The Liberal Reform is usually considered to have begun with the overthrow and exile of President Antonio López de Santa Anna in the Revolution of Ayutla in 1854-55. There is less consensus about the ending point of the Reform. Common dates are 1861, after the liberal victory in the War of the Reform, 1867, after the Republican victory of the French intervention in Mexico and 1876 after the Rebellion of Tuxtepec in which Porfirio Díaz overthrew president Sebastián Lerdo de Tejada. Many historians have called the period following the ouster of the French as the "Restored Republic," with Benito Juárez as president, and then, following his death in 1872 of natural causes, his successor, Sebastián Lerdo de Tejada. Although the Díaz regime was nominally liberal and it looked to the memory of heroes of the Liberal Reform for its legitimacy, the Porfiriato (1876-1911) is generally identified as a separate period of Mexican history.

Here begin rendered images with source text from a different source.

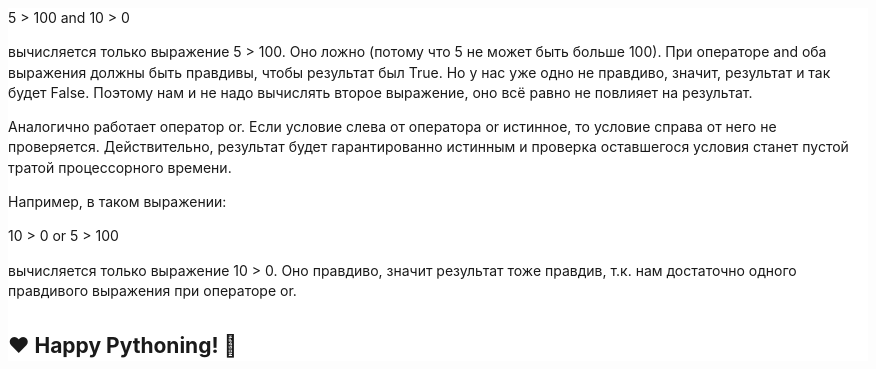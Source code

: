 5 > 100 and 10 > 0

вычисляется только выражение 5 > 100. Оно ложно (потому что 5 не может быть больше 100). При операторе and оба выражения
должны быть правдивы, чтобы результат был True. Но у нас уже одно не правдиво, значит, результат и так будет False.
Поэтому нам и не надо вычислять второе выражение, оно всё равно не повлияет на результат.

Аналогично работает оператор or. Если условие слева от оператора or истинное, то условие справа от него не проверяется.
Действительно, результат будет гарантированно истинным и проверка оставшегося условия станет пустой тратой процессорного
времени.

Например, в таком выражении:

10 > 0 or 5 > 100

вычисляется только выражение 10 > 0. Оно правдиво, значит результат тоже правдив, т.к. нам достаточно одного правдивого
выражения при операторе or.

## **❤️ Happy Pythoning! 🐍**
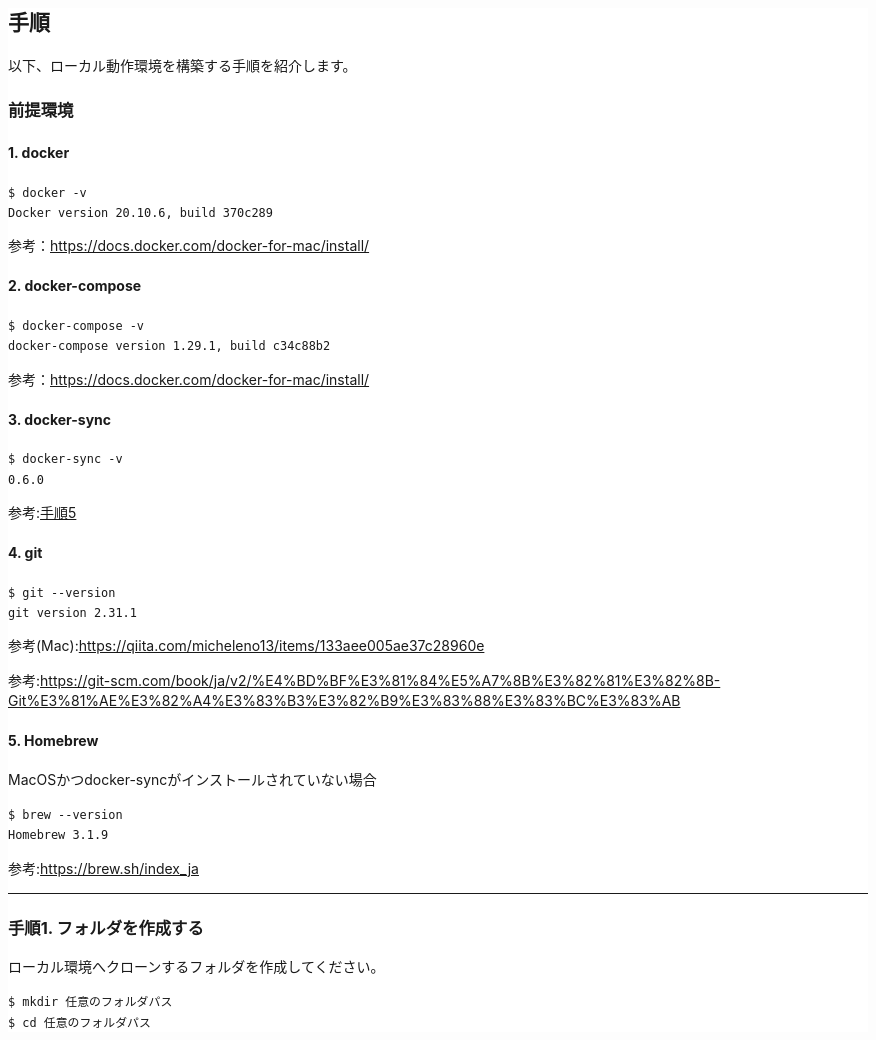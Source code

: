 
## 手順
以下、ローカル動作環境を構築する手順を紹介します。

### 前提環境

#### 1. docker
```
$ docker -v
Docker version 20.10.6, build 370c289
```
参考：https://docs.docker.com/docker-for-mac/install/


#### 2. docker-compose
```
$ docker-compose -v
docker-compose version 1.29.1, build c34c88b2
```

参考：https://docs.docker.com/docker-for-mac/install/

#### 3. docker-sync
```
$ docker-sync -v
0.6.0
```

参考:[手順5](#手順5-docker-sync-を起動する)

#### 4. git
```
$ git --version
git version 2.31.1
```

参考(Mac):https://qiita.com/micheleno13/items/133aee005ae37c28960e

参考:https://git-scm.com/book/ja/v2/%E4%BD%BF%E3%81%84%E5%A7%8B%E3%82%81%E3%82%8B-Git%E3%81%AE%E3%82%A4%E3%83%B3%E3%82%B9%E3%83%88%E3%83%BC%E3%83%AB

#### 5. Homebrew
MacOSかつdocker-syncがインストールされていない場合
```
$ brew --version
Homebrew 3.1.9
```

参考:https://brew.sh/index_ja

---

### 手順1.  フォルダを作成する
ローカル環境へクローンするフォルダを作成してください。

```
$ mkdir 任意のフォルダパス
$ cd 任意のフォルダパス
```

Notable liberal politicians in the reform period include Benito Juárez, Juan Álvarez, Ignacio Comonfort, Miguel Lerdo de Tejada, Sebastián Lerdo de Tejada, Melchor Ocampo, José María Iglesias and Santos Degollado.
The most noteworthy reforms of the Reforma were:
- the Ley Lerdo, abolishing clerical and communal properties.
- the Ley Juárez, abolishing separate military and religious courts
- the Ley Iglesias, regulating ecclesiastical fees
- the Mexican Constitution of 1857, guaranteeing many civil and political liberties including freedom of religion
- the 'Reform Laws' in which the liberal government of Veracruz during the civil war against the conservatives proclaimed complete separation of church and state.
Paseo de la Reforma
Mexico City's main avenue is the Paseo de la Reforma which received its current name after the Reforma. It was originally known as the Paseo de la Emperatriz after Empress Carlota, the consort of Emperor Maximilian I of Mexico who created the avenue for her.
- Gilbert Michael Joseph; Timothy J. Henderson (2002). The Mexico Reader: History, Culture, Politics. Duke University Press. p. 239ff.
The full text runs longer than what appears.